Thermomechanical convection model
An example of a numerical model based on the conservation of energy and momentum coupling the Stokes equations with thermal conduction and convection. It is solved in a non-dimensional system using an explicit finite differences scheme with the pseudotransient method (with physical time steps after convergence is reached using pseudo-time) before rescaling and plotting. The density is temperature-dependent following the Boussinesq approximation and the model assumes incompressible flow (∇⋅v = 0). Temperature is advected using a simple upwind scheme.
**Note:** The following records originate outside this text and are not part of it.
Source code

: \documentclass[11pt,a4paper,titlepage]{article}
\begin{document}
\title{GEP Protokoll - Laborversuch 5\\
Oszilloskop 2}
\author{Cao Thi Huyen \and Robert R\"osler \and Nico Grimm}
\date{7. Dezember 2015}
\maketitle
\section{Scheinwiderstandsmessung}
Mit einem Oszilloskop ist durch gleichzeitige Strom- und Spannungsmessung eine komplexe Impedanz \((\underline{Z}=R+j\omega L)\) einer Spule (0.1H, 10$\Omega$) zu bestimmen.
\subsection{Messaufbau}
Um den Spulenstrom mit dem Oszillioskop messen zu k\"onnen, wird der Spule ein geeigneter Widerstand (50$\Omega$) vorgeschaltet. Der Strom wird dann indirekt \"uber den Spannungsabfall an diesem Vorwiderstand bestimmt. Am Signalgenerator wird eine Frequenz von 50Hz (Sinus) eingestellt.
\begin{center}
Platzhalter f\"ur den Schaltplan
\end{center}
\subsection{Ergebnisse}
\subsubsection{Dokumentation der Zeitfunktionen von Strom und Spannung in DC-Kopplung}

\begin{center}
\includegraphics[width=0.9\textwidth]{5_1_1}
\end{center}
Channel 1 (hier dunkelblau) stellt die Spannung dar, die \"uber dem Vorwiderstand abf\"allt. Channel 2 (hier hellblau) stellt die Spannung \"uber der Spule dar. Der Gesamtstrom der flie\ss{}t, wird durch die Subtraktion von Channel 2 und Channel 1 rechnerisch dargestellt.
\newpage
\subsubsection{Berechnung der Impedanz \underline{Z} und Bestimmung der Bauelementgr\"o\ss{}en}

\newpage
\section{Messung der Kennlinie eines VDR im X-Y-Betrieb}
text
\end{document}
T1dH – 1D Temperature–Enthalpy calculations
T1dH allows to calculate Temperature diffusion in 1D using the enthalpy method, thereby enabling simulations of endo- & exothermic geological processes such as the consumption of latent heat during melting or the release of heat due the hydration. This can be coupled with other software (such as GDIFF, ZirTiDiS or KADMOS ) to calculate diffusion profiles in garnet & titanite and Ar–ages in micas and feldspar, respectively. T1dH uses an explicit finite difference scheme and is written in Matlab.


ZirTiDiS – Zirconium in Titanite Diffusion Software
This software can be used to calculate the apparent Zr-in-Titanite (ZiT) temperatures as function of a prescribed pressure–temperature–composition evolution. The required activities of silica and titania can be calculated from phase diagrams (pseudosections) and used to constrain potential cooling paths. ZirTiDiS uses an implicit finite difference scheme and is written in Matlab.
Multicomponent diffusion in garnet
Numerical model of multicomponent diffusion in garnet. This type of modelling is used to constrain the time-scales of metamorphic processes as well as rates of tectnic events. This example is particularly interesting since it nicely reproduces uphill diffusion of the almandine-component. This appears to contradict the common assumptions that diffusion flattens concentration gradients. However, it is the gradients in chemical potential that actually drive diffusion – so while these are indeed flattened during diffusion, the result may lead to this effect due to the interdependency of the diffusion coefficients (i.e., multicomponent diffusion).